All good science nerds know that the Pioneer 10 probe went out with a plaque on the side explaining where it came from, in case aliens should stumble across it. I always figured that archeologists a billion years from now will cite it in arguments over which planet was the human homeworld.

The Defective Yeti, on the other hand fears that no one will be able to understand it if they find it.

the periods of the fourteen pulsars are therefore encoded on the map as binary numbers (which is why the rays emanating from the sun look like this: "--||-|----|-|-|||--" -- that's binary, dude!). The alien need only figure out the binary number and then times it by 1420 MHz (the hyperfine whatever frequency, remember?) to calculate the period of each pulsars. Between the unique fingerprints of the pulsars and their relative distances from us, the critters should be able to triangulate the position of our sun. Could it be any more obvious?

Edward Tufte doesn't think the plaque is so bad, but does suggest one big improvement.

It seems to me, when we send messages to aliens, the least we could do is give the message to some humans first and see if they have any luck figuring it out.


Anonymous said...

Here's a somewhat more scholarly attempt at deciphering the plaque.

Despite the goofy naked humans, Sagan and et al. deserve some props for the plaque, considering that they had just 3 weeks to design it: "A time interval of only 3 weeks existed between the formulation of the idea of including a message on Pioneer 10, achieving NASA concurrence, devising the message, and delivering the draft message for engraving."

Anonymous said...

Don't forget the blatant sexism of the human images on the Pioneer 10 plaque.

The male stands straight, with arm raised in greeting. The female leans towards him passively. To me this suggests that she is his pet.

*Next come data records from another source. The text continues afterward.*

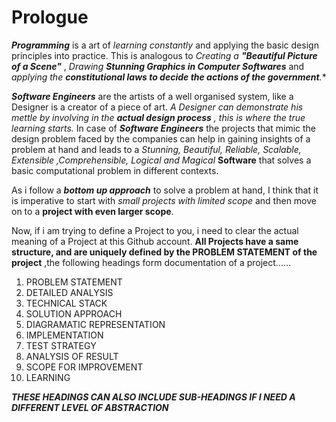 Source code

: # Prologue 
***Programming*** is a art of *learning constantly* and applying the basic design principles into practice. This is analogous to *Creating a __"Beautiful Picture of a Scene"__*
, *Drawing __Stunning Graphics in Computer Softwares__* and *applying the __constitutional laws to decide the actions of the government__.**

***Software Engineers***  are the artists of a well organised system, like a Designer is a creator of a piece of art. 
*A Designer can demonstrate his mettle by involving in the __actual design process__ , this is where the true learning starts.*
In case of ***Software Engineers*** the projects that mimic the design problem faced by the companies can help in gaining insights of a problem at hand and leads to a
*Stunning, Beautiful, Reliable, Scalable, Extensible ,Comprehensible, Logical and Magical* __Software__ that solves a basic computational problem in different contexts.

As i follow a ***bottom up approach*** to solve a problem at hand, I think that it is imperative to start with *small projects with limited scope* and then move on to a **project with even larger scope**.

Now, if i am trying to define a Project to you, i need to clear the actual meaning of a Project at this Github account. 
**All Projects have a same structure, and are uniquely defined by the PROBLEM STATEMENT of the project** ,the following headings form documentation of a project......
1. PROBLEM STATEMENT
2. DETAILED ANALYSIS 
3. TECHNICAL STACK
4. SOLUTION APPROACH 
5. DIAGRAMATIC REPRESENTATION
6. IMPLEMENTATION 
7. TEST STRATEGY
8. ANALYSIS OF RESULT
9. SCOPE FOR IMPROVEMENT
10. LEARNING 

***THESE HEADINGS CAN ALSO INCLUDE SUB-HEADINGS IF I NEED A DIFFERENT LEVEL OF ABSTRACTION***
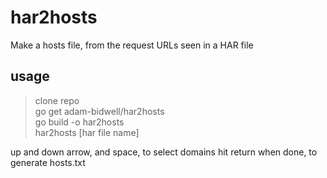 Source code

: # har2hosts
Make a hosts file, from the request URLs seen in a HAR file

## usage

> clone repo\
> go get adam-bidwell/har2hosts\
> go build -o har2hosts\
> har2hosts [har file name]

up and down arrow, and space, to select domains
hit return when done, to generate hosts.txt
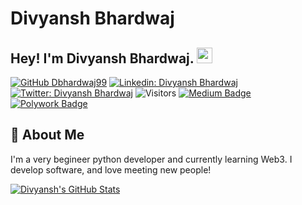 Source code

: 
# Divyansh Bhardwaj


## Hey! I'm Divyansh Bhardwaj. <img src="https://media.giphy.com/media/hvRJCLFzcasrR4ia7z/giphy.gif" width="25px">

[![GitHub Dbhardwaj99](https://img.shields.io/github/followers/Dbhardwaj99?label=follow&style=social)](https://github.com/Dbhardwaj99)
[![Linkedin: Divyansh Bhardwaj](https://img.shields.io/badge/-Divyansh%20Bhardwaj-blue?style=flat-square&logo=Linkedin&logoColor=white&link=https://www.linkedin.com/in/divyansh-bhardwaj/)](https://www.linkedin.com/in/divyansh-bhardwaj/)
[![Twitter: Divyansh Bhardwaj](https://img.shields.io/twitter/follow/divyansh-bhardwaj_?style=social)](https://twitter.com/divyansh-bhardwaj/)
![Visitors](https://visitor-badge.glitch.me/badge?page_id=vermakhushboo&left_color=gray&right_color=blue)
[![Medium Badge](https://img.shields.io/badge/-@Khushboo%20Verma-black?style=flat-square&labelColor=000000&logo=Medium&link=https://medium.com/@khushboo-verma)](https://medium.com/@khushboo-verma)
[![Polywork Badge](https://img.shields.io/badge/-khushbooverma-orange?style=flat-square&logo=polywork&logoColor=black&link=http://polywork.com/khushbooverma)](http://polywork.com/khushbooverma)

## 🚀 About Me
I'm a very begineer python developer and currently learning Web3.
I develop software, and love meeting new people!


[![Divyansh's GitHub Stats](https://github-readme-stats.vercel.app/api?username=Dbhardwaj99&hide=issues&count_private=true&show_icons=true&theme=calm)](https://github.com/Dbhardwaj99/github-readme-stats)

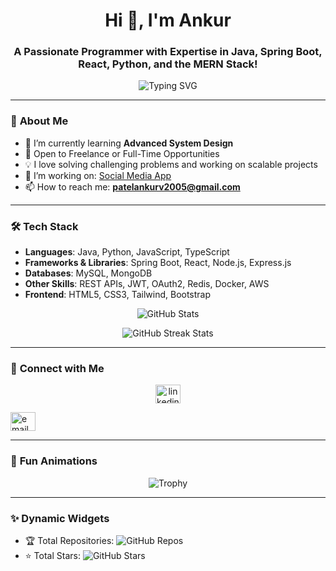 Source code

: <h1 align="center">Hi 👋, I'm Ankur</h1>
<h3 align="center">A Passionate Programmer with Expertise in Java, Spring Boot, React, Python, and the MERN Stack!</h3>

<p align="center">
  <img src="https://readme-typing-svg.herokuapp.com?font=Fira+Code&size=20&pause=1000&color=36BCF7&center=true&vCenter=true&width=540&lines=Welcome+to+My+GitHub+Profile!;Passionate+about+Coding+%26+Learning;Building+Cool+Projects+with+Java%2C+React;Open+to+Collaboration!" alt="Typing SVG" />
</p>

---

### 🚀 **About Me**
- 🌱 I’m currently learning **Advanced System Design**
- 💼 Open to Freelance or Full-Time Opportunities
- 💡 I love solving challenging problems and working on scalable projects
- 🔭 I’m working on: [Social Media App](#)
- 📫 How to reach me: **[patelankurv2005@gmail.com](mailto:patelankurv2005@gmail.com)**

---

### 🛠 **Tech Stack**
- **Languages**: Java, Python, JavaScript, TypeScript  
- **Frameworks & Libraries**: Spring Boot, React, Node.js, Express.js  
- **Databases**: MySQL, MongoDB  
- **Other Skills**: REST APIs, JWT, OAuth2, Redis, Docker, AWS  
- **Frontend**: HTML5, CSS3, Tailwind, Bootstrap  

<p align="center">
  <img src="https://github-readme-stats.vercel.app/api?username=AnkurRanpariya2005&show_icons=true&count_private=true&include_all_commits=true&theme=radical" alt="GitHub Stats" />


<p align="center">
  <img src="https://github-readme-streak-stats.herokuapp.com/?user=AnkurRanpariya2005&theme=radical" alt="GitHub Streak Stats" />
</p>
</p>



---

### 🔗 **Connect with Me**
<p align="center">
  <a href="https://www.linkedin.com/inAnkurRanpariya2005/" target="blank"><img align="center" src="https://cdn.jsdelivr.net/npm/simple-icons@3.0.1/icons/linkedin.svg" alt="linkedin" height="30" width="40" /></a>

  <a href="mailto:patelankurv2005@gmail.com" target="blank"><img align="center" src="https://cdn.jsdelivr.net/npm/simple-icons@3.0.1/icons/gmail.svg" alt="email" height="30" width="40" /></a>
</p>

---

### 🌟 **Fun Animations**
<p align="center">
  <img src="https://github-profile-trophy.vercel.app/?username=AnkurRanpariya2005&theme=radical" alt="Trophy" />
</p>







---

### ✨ **Dynamic Widgets**
- 🏆 Total Repositories: ![GitHub Repos](https://badges.pufler.dev/repos/AnkurRanpariya2005)
- ⭐ Total Stars: ![GitHub Stars](https://img.shields.io/github/stars/AnkurRanpariya2005?style=social)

Why did Sagan et al never consider having both male and female figure greet the viewer?

Anonymous said...

Today I was reading a book on the history of alphabets where I encountered this plaque again - the first thing that came to my mind was exactly the same: sexism on space! Indeed the woman looks like either a pet, or a being of less capacity, or it is universally agreed on that the male gets into communication and the female of this species is passive.
It is impossible to create an image of ourselves that is stripped off of ideology and culture, howeber that's why they should have been careful about it. For instance, men are not short haired and women long haired in nature (we're not like the lions!), but mean in nature have beards, so why send a "shaved" picture? Same with the genitals... When you check wikipedia, under the headline of "criticism" for the "pioneer plaque" you don't see anything about sexism. Is it really possible that no one ever said anything about it at the time?